Il lui fallut deux bonnes journées (ici elles duraient une bonne trentaine d'heures) pour rejoindre le site en question. Le lieu se révéla tout à fait étonnant. Tout d'abord parce qu'il était entouré de totems archaïques où l'on observait, sculptés, de nombreux visages grimaçants. Bien entendu, cela sonnait comme un sombre avertissement. Pour un indigène, très certainement, mais pour quelqu'un d'évolué comme un homme de la Terre, ce signal d'alerte n'engendrait qu'une simple moue amusée, même si, bien évidemment, la prudence était de mise. Ensuite, il ne s'agissait pas d'une cité, mais d'un énorme dôme de pierre entièrement recouvert par les mauvaises herbes et, comme sur de bien nombreux tertres, aussi artificiel fût-il, quelques arbres malingres s'accrochaient désespérément, leurs racines parfois apparentes.

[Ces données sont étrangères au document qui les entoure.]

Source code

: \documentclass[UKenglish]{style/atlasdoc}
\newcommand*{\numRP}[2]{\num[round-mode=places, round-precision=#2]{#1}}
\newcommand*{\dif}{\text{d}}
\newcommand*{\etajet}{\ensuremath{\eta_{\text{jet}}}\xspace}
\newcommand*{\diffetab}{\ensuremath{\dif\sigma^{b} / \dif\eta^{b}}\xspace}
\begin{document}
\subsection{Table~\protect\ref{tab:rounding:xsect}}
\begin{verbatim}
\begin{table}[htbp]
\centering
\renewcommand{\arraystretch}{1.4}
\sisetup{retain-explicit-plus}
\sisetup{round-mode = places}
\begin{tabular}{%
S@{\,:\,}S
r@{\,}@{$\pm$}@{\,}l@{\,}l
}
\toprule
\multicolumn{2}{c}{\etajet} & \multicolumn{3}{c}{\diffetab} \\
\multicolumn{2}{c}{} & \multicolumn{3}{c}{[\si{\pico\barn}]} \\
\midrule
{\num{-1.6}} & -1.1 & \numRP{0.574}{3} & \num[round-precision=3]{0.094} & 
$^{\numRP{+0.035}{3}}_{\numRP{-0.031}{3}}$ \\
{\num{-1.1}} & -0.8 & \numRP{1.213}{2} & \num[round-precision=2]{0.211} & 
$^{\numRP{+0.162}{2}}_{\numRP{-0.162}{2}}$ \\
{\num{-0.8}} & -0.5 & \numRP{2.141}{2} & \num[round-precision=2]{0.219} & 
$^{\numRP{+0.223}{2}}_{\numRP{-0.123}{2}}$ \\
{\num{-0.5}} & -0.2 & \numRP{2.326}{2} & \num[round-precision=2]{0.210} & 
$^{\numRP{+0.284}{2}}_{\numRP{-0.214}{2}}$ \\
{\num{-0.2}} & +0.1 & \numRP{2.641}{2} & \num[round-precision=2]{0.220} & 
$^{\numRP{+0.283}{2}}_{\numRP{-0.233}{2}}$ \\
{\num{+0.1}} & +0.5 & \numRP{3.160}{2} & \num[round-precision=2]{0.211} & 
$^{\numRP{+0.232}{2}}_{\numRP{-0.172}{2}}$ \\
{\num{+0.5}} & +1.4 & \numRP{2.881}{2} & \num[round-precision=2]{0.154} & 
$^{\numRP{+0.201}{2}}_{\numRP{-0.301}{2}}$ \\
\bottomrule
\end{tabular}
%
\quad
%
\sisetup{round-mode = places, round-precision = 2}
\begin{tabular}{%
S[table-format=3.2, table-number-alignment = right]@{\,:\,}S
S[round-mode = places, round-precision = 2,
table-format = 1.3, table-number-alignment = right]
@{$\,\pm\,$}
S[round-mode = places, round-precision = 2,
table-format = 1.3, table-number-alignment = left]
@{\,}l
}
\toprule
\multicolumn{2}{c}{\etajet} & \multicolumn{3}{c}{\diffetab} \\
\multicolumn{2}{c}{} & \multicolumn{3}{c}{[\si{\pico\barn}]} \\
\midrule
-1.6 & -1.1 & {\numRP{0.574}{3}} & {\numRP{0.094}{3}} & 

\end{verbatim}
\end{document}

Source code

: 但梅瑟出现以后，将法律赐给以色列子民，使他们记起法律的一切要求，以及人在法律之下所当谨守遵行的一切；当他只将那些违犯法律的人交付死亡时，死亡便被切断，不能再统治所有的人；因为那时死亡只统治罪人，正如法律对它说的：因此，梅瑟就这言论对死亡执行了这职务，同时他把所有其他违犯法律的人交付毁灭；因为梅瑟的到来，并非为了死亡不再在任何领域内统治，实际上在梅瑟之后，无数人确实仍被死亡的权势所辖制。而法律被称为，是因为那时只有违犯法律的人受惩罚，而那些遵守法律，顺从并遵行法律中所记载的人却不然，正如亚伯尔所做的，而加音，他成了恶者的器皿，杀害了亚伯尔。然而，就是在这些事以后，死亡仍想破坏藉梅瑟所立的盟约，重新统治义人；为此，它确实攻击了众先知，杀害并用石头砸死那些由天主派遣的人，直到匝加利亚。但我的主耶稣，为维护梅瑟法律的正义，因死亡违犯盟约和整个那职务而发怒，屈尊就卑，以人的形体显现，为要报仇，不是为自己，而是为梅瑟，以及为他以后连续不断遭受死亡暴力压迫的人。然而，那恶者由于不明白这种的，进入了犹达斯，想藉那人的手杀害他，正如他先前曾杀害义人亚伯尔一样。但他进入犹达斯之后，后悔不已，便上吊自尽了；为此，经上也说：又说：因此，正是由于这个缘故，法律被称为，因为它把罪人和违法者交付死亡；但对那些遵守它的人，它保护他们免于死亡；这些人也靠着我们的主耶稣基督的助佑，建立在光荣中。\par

L'homme sourit. Depuis son arrivée, il avait souhaité ce genre de découverte. Et celle qu'il venait de faire était tout simplement incroyable. Soit une civilisation évoluée avait fleuri sur cette planète, soit une civilisation étrangère avait fait étape ici.
Première chose à régler, celle de l'entrée. Une fois à l'intérieur du dôme, sans doute y verrait-il plus clair.
Avec minutie, l'homme entama donc son inspection et, au bout d'une petite heure, il put se réjouir. Non seulement, il découvrit un accès, mais encore était-il régi par un système électronique !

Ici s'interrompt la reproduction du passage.